About this task: Print all of the data exactly as written.

Record set:

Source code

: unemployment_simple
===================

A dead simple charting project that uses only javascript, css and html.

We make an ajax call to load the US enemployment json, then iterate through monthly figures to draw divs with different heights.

Exercise answer:
Source code

: unemployment_simple
===================

A dead simple charting project that uses only javascript, css and html.

We make an ajax call to load the US enemployment json, then iterate through monthly figures to draw divs with different heights.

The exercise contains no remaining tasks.